Lines from the records below that contain the word "type" are to be copied out.

- - -

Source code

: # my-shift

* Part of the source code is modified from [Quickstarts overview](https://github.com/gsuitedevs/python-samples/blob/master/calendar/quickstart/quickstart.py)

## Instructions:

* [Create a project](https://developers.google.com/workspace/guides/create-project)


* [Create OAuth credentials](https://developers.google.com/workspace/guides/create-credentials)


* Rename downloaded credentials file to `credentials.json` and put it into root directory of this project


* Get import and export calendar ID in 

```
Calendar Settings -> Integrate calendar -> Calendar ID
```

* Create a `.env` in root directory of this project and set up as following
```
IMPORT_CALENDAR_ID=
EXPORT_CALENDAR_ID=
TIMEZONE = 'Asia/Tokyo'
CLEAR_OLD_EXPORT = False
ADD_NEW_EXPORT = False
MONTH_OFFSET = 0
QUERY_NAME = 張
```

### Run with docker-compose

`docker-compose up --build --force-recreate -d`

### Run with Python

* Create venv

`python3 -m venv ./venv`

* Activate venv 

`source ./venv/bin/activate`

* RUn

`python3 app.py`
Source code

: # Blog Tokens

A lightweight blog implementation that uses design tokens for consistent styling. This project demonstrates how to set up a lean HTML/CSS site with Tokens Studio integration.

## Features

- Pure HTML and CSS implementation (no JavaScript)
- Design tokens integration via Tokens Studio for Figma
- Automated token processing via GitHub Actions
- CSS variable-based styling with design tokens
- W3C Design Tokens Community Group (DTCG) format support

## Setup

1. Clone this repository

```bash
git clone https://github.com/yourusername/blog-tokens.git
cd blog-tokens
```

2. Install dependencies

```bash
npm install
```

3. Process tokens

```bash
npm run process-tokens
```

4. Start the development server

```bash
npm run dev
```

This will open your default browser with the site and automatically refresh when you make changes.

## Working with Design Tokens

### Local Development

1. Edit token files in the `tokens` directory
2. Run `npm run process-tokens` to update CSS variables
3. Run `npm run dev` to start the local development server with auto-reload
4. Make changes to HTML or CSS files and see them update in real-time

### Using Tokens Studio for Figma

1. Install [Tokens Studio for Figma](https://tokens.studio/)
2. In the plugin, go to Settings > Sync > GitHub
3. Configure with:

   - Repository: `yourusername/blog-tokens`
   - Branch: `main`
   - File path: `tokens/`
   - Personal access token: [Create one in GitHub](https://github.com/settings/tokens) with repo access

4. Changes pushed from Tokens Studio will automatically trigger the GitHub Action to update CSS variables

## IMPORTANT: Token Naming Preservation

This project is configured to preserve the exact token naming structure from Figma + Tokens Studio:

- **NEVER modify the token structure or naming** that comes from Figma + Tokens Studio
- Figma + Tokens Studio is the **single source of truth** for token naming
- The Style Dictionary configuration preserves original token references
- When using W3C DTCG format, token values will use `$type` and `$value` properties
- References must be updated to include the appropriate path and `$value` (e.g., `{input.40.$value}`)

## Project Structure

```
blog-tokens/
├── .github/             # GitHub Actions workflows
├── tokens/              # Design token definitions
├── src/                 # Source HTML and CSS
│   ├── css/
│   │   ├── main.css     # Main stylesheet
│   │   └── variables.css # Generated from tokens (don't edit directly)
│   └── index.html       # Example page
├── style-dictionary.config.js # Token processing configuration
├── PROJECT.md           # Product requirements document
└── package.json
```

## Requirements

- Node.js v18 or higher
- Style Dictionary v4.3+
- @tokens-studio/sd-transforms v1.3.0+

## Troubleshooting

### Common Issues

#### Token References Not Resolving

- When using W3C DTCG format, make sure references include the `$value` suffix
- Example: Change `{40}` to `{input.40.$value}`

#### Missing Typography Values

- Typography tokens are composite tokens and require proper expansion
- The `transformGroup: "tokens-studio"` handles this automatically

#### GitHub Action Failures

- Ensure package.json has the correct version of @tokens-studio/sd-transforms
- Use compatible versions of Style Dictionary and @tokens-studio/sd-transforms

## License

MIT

- - -

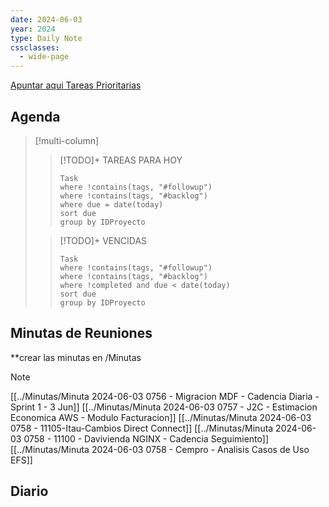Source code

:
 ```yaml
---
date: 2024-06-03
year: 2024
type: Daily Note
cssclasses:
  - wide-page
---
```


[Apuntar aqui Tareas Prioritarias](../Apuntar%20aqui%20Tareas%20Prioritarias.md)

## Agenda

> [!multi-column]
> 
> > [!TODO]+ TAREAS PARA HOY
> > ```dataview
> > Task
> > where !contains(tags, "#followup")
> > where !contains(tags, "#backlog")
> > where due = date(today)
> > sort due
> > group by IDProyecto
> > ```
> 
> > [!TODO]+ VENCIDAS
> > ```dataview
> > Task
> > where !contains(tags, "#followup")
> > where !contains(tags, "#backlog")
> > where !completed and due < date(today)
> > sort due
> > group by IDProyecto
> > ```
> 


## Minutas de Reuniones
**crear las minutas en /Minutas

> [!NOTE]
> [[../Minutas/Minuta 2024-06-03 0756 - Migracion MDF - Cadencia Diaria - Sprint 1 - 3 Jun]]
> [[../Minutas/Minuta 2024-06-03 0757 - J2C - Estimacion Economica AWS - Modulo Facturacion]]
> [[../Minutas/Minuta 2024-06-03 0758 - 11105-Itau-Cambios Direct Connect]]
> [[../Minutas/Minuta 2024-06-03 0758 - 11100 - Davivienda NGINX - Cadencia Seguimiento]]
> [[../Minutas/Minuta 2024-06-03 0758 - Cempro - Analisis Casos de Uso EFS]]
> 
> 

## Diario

- - -

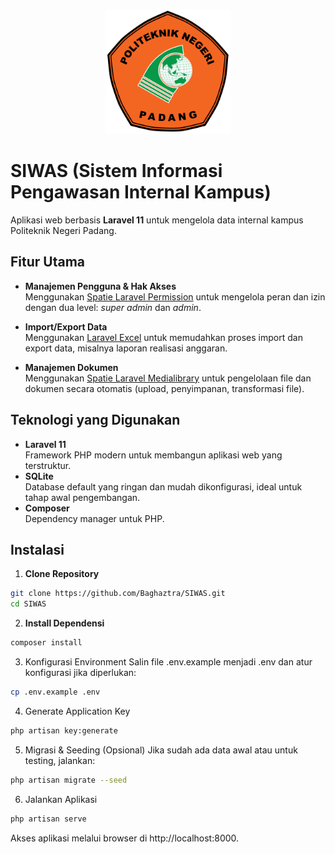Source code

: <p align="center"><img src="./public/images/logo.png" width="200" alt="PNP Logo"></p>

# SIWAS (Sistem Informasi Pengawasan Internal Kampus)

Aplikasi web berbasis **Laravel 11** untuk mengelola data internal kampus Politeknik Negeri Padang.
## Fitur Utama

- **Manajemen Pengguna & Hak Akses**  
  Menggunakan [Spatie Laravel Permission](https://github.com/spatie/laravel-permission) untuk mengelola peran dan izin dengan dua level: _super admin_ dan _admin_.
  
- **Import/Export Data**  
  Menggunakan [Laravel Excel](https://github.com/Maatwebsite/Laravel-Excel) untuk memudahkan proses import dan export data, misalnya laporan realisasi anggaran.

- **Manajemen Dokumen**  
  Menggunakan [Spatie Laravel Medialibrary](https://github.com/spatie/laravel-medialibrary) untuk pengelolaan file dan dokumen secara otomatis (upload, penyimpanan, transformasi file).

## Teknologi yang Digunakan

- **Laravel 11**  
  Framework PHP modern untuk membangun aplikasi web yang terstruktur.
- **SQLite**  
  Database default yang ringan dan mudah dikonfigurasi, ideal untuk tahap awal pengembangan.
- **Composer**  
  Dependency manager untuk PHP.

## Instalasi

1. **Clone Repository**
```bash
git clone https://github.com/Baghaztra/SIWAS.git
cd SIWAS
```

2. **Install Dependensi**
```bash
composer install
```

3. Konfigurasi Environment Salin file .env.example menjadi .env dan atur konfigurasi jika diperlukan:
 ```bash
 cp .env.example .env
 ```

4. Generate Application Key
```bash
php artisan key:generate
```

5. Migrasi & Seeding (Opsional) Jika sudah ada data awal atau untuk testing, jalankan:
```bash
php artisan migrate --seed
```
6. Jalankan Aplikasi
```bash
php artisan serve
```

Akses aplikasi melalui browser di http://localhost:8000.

- - -

Answer area ::
- When using W3C DTCG format, token values will use `$type` and `$value` properties
type: Daily Note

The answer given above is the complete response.